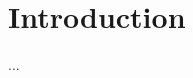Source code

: \renewcommand{\partname}{}
\renewcommand{\chaptername}{}
\renewcommand{\thechapter}{}
\renewcommand{\thesection}{}



\chapter{Introduction}

...
\lipsum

══════

Return all the material exactly, skipping pictures.

Source code

: \renewcommand{\partname}{}
\renewcommand{\chaptername}{}
\renewcommand{\thechapter}{}
\renewcommand{\thesection}{}



\chapter{Introduction}

...
\lipsum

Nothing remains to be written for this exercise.